Minnesota Chapter 11 Bankruptcy

Minnesota Chapter 11 bankruptcy is typically used by businesses to reorganize their organization and debts. Chapter 11 is complicated and will typically require the assistance of a bankruptcy attorney to get all the required paperwork filed with the court and the U.S. Trustee. The main advantage of a Chapter 11 bankruptcy is that is allows for the “DIP” (Debtor in Possession) to maintain control of the company while it is reorganized. A DIP must comply with strict requirements in order to stay in the bankruptcy process. These requirements include starting new bank accounts, submitting monthly reports to the U.S. Trustee’s office, not paying any non-secured pre-petition debts (without order from the bankruptcy court), and maintaining the bankruptcy estate for the benefit of creditors.
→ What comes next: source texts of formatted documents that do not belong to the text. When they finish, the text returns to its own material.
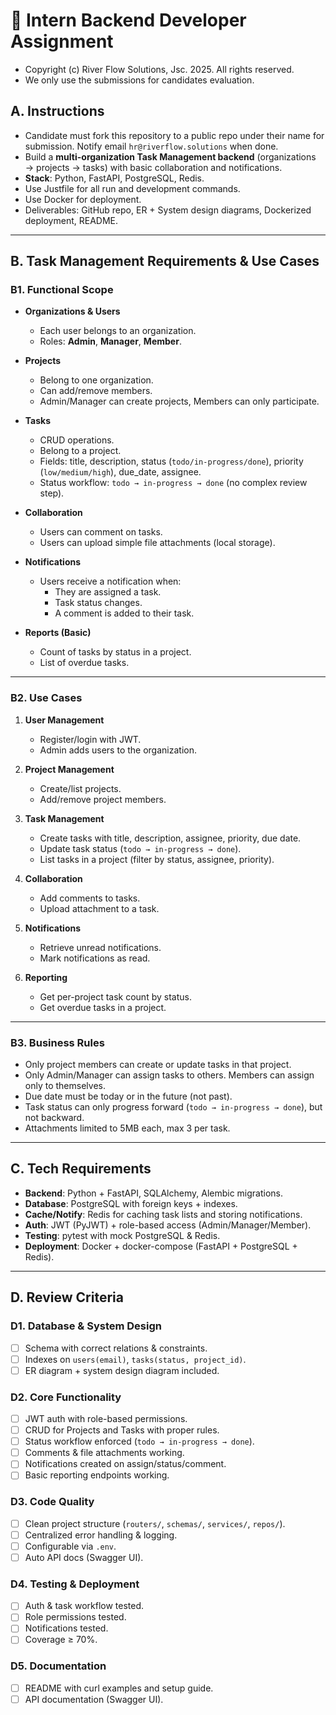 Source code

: # 📑 Intern Backend Developer Assignment

- Copyright (c) River Flow Solutions, Jsc. 2025. All rights reserved.
- We only use the submissions for candidates evaluation.

## **A. Instructions**
- Candidate must fork this repository to a public repo under their name for submission. Notify email `hr@riverflow.solutions` when done.
- Build a **multi-organization Task Management backend** (organizations → projects → tasks) with basic collaboration and notifications.  
- **Stack**: Python, FastAPI, PostgreSQL, Redis.  
- Use Justfile for all run and development commands.
- Use Docker for deployment.
- Deliverables: GitHub repo, ER + System design diagrams, Dockerized deployment, README. 

---

## **B. Task Management Requirements & Use Cases**

### **B1. Functional Scope**
- **Organizations & Users**
  - Each user belongs to an organization.  
  - Roles: **Admin**, **Manager**, **Member**.  

- **Projects**
  - Belong to one organization.  
  - Can add/remove members.  
  - Admin/Manager can create projects, Members can only participate.  

- **Tasks**
  - CRUD operations.  
  - Belong to a project.  
  - Fields: title, description, status (`todo/in-progress/done`), priority (`low/medium/high`), due_date, assignee.  
  - Status workflow: `todo → in-progress → done` (no complex review step).  

- **Collaboration**
  - Users can comment on tasks.  
  - Users can upload simple file attachments (local storage).  

- **Notifications**
  - Users receive a notification when:  
    - They are assigned a task.  
    - Task status changes.  
    - A comment is added to their task.  

- **Reports (Basic)**
  - Count of tasks by status in a project.  
  - List of overdue tasks.  

---

### **B2. Use Cases**
1. **User Management**
   - Register/login with JWT.  
   - Admin adds users to the organization.  

2. **Project Management**
   - Create/list projects.  
   - Add/remove project members.  

3. **Task Management**
   - Create tasks with title, description, assignee, priority, due date.  
   - Update task status (`todo → in-progress → done`).  
   - List tasks in a project (filter by status, assignee, priority).  

4. **Collaboration**
   - Add comments to tasks.  
   - Upload attachment to a task.  

5. **Notifications**
   - Retrieve unread notifications.  
   - Mark notifications as read.  

6. **Reporting**
   - Get per-project task count by status.  
   - Get overdue tasks in a project.  

---

### **B3. Business Rules**
- Only project members can create or update tasks in that project.  
- Only Admin/Manager can assign tasks to others. Members can assign only to themselves.  
- Due date must be today or in the future (not past).  
- Task status can only progress forward (`todo → in-progress → done`), but not backward.  
- Attachments limited to 5MB each, max 3 per task.  

---

## **C. Tech Requirements**
- **Backend**: Python + FastAPI, SQLAlchemy, Alembic migrations.  
- **Database**: PostgreSQL with foreign keys + indexes.  
- **Cache/Notify**: Redis for caching task lists and storing notifications.  
- **Auth**: JWT (PyJWT) + role-based access (Admin/Manager/Member).  
- **Testing**: pytest with mock PostgreSQL & Redis.  
- **Deployment**: Docker + docker-compose (FastAPI + PostgreSQL + Redis).  

---

## **D. Review Criteria**

### **D1. Database & System Design**
- [ ] Schema with correct relations & constraints.  
- [ ] Indexes on `users(email)`, `tasks(status, project_id)`.  
- [ ] ER diagram + system design diagram included.  

### **D2. Core Functionality**
- [ ] JWT auth with role-based permissions.  
- [ ] CRUD for Projects and Tasks with proper rules.  
- [ ] Status workflow enforced (`todo → in-progress → done`).  
- [ ] Comments & file attachments working.  
- [ ] Notifications created on assign/status/comment.  
- [ ] Basic reporting endpoints working.  

### **D3. Code Quality**
- [ ] Clean project structure (`routers/`, `schemas/`, `services/`, `repos/`).  
- [ ] Centralized error handling & logging.  
- [ ] Configurable via `.env`.  
- [ ] Auto API docs (Swagger UI).  

### **D4. Testing & Deployment**
- [ ] Auth & task workflow tested.  
- [ ] Role permissions tested.  
- [ ] Notifications tested.  
- [ ] Coverage ≥ 70%.  

### **D5. Documentation**
- [ ] README with curl examples and setup guide.  
- [ ] API documentation (Swagger UI).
The DIP will also need to have their attorney draft motions (sometimes referred to as first day motions) authorizing them to continue pay employees pre petition wage claims, motions to use cash collateral, motions to use the existing accounting system (if the DIP does not star new bank accounts), motions regarding DIP financing, motions to continue to pay vendors, and motions regarding utilities. Most of these motions should be granted by the bankruptcy court unless a creditor objects to any of the motions. A DIP must also comply with the local bankruptcy rules for the United State Bankruptcy Court for the District of Minnesota.

Once the first day motions have been decided by the bankruptcy court the DIP has 120 days to propose a plan or reorganization with the bankruptcy court. Along with the plan of reorganization the DIP must also provide a disclosure statement to the court. If this plan is approved by the creditors the DIP will need to stay current with the terms of the plan in order to continue with the Chapter 11 bankruptcy. The plan of reorganization can provide all creditors payment in full or it can provide partial payments to unsecured creditors. The main requirement being that all creditors in the same class are treated equally. A Minnesota bankruptcy attorney should be consulted before filing a chapter 11 bankruptcy, the process is complicated and requires a great deal of commitment from the attorney and the DIP.